I love fried chicken. It's one of my weaknesses. Love those little drummies at my local Kroger. Love nice crispy KFC. What I really, really love, though, is the kind you make at home. Up until now, I've always done oven-fried chicken when I've made it, just like I learned as a girl. The chicken was rolled in seasoned flour and browned off a bit in a big cast iron skillet that was then covered and put into the oven to finish cooking.

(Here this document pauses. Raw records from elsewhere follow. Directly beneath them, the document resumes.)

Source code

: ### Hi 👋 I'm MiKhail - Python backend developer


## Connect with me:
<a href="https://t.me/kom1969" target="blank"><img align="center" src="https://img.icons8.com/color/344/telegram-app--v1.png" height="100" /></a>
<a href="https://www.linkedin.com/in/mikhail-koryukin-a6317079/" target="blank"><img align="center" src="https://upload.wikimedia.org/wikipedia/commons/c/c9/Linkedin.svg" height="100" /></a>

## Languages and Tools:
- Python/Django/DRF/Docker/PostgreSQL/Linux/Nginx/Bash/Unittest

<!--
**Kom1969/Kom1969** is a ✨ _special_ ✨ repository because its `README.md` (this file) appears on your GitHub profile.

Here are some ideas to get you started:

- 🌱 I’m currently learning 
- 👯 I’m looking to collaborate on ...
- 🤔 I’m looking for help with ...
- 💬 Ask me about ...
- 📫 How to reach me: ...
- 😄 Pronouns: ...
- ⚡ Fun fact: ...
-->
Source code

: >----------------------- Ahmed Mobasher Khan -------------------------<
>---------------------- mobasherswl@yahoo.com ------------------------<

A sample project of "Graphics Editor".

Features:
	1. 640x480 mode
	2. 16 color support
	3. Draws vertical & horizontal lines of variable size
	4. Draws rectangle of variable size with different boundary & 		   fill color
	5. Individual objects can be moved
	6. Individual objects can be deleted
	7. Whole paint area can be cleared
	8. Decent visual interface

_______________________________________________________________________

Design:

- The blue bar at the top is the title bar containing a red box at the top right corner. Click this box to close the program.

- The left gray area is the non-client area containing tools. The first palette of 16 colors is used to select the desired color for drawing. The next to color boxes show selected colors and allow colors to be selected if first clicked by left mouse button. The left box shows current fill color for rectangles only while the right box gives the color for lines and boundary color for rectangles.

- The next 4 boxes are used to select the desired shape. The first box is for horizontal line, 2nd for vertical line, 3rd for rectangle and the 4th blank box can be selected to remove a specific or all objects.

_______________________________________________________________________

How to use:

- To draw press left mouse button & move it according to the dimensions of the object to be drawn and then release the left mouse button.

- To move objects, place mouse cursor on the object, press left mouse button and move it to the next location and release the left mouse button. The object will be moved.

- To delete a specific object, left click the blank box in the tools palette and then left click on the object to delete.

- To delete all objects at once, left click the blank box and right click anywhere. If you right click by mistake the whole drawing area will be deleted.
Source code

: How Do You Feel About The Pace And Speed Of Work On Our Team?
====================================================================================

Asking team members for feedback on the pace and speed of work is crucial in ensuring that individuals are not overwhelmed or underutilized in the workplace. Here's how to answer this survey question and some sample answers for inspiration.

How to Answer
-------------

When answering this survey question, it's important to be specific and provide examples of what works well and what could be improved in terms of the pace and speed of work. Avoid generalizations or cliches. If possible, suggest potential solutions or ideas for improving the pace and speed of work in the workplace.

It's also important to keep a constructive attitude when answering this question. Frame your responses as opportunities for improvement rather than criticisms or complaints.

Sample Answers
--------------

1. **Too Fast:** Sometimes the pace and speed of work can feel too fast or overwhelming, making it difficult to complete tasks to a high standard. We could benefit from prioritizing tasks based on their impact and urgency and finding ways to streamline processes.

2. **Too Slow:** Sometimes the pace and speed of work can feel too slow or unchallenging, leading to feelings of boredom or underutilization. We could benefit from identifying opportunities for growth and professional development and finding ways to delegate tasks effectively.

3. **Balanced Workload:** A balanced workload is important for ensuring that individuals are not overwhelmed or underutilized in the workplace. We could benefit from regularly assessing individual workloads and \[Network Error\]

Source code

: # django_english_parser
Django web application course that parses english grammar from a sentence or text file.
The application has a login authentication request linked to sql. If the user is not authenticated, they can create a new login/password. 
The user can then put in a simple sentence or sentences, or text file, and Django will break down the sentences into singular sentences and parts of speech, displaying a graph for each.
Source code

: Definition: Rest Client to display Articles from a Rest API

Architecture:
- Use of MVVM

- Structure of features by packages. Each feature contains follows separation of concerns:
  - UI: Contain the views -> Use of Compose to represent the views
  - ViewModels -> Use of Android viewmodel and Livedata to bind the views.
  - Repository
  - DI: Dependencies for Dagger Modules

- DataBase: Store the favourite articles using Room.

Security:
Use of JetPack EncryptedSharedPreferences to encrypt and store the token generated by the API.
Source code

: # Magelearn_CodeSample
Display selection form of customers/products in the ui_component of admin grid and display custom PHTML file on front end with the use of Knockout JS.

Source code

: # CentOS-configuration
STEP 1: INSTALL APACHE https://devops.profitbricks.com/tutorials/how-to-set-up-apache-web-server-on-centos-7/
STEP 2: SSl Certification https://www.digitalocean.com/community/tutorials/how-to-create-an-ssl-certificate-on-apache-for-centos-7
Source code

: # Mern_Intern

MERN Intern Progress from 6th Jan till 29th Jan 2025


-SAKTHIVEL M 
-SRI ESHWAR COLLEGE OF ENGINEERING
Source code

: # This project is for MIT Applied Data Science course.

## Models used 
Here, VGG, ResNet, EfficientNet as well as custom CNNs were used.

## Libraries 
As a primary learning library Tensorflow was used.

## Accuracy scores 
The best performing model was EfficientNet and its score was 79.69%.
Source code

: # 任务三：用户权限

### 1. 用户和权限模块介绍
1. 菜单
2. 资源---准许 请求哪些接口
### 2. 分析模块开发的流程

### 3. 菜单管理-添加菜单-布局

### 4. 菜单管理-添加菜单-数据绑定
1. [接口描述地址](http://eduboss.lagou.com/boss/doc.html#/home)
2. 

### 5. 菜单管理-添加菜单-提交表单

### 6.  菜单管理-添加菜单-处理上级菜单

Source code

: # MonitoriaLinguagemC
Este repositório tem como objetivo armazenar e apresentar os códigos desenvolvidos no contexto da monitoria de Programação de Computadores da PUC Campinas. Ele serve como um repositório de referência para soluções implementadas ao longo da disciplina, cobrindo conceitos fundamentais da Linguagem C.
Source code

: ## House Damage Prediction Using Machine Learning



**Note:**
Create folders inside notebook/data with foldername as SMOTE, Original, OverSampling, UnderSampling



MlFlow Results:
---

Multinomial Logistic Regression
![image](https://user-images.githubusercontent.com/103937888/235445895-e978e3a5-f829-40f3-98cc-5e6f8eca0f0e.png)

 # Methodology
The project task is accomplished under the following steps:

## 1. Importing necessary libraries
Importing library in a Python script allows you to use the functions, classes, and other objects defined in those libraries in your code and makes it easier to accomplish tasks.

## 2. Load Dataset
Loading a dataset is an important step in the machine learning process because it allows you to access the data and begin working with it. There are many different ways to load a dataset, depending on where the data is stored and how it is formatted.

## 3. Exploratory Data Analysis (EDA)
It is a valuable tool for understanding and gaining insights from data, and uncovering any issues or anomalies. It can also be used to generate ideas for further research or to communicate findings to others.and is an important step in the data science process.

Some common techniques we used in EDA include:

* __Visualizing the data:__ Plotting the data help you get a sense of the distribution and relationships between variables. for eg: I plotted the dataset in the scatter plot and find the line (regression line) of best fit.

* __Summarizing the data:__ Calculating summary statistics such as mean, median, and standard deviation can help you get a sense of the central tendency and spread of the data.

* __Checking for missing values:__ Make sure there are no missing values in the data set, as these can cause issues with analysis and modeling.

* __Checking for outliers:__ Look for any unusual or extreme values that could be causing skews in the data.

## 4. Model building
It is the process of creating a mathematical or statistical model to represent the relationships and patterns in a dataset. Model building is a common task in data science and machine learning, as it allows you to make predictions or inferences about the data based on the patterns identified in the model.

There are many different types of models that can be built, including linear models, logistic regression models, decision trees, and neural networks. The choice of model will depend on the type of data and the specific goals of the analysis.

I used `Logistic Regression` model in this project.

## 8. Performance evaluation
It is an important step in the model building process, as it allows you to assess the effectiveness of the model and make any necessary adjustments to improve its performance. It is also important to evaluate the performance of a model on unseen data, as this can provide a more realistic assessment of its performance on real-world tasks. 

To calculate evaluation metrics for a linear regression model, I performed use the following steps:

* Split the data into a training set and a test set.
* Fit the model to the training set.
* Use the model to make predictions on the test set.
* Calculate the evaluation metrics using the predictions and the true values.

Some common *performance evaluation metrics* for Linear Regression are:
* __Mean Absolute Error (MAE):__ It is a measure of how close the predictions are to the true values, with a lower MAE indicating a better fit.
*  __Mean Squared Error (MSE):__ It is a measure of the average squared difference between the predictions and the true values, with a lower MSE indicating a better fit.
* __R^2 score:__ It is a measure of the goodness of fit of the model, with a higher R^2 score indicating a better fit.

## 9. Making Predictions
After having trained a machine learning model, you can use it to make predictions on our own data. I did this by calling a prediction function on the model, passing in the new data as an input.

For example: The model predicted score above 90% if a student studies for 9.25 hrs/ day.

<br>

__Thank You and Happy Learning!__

This week, however, I was in the mood for crispy home-fried chicken. The kind that involves a copious amount of oil in the big cast iron skillet. The kind of thing I rarely do because as a single woman I rarely have that much oil on hand. Seriously, the stuff tends to go rancid on me because I just don't use that much vegetable oil. But this week I had a relatively full bottle of canola oil on hand and my Kroger had big old split fryers on sale for a measly ninety-seven cents a pound. I bought a 4 lb. package and some buttermilk so I could try a recipe I'd seen on "Boy Meets Grill" with Bobby Flay. The episode had him making this friend chicken for his missus, who doesn't LOOK like a girl that eats much fried chicken, being about as big around as a number two pencil. But the recipe looked simple enough and it sounded good and looked good.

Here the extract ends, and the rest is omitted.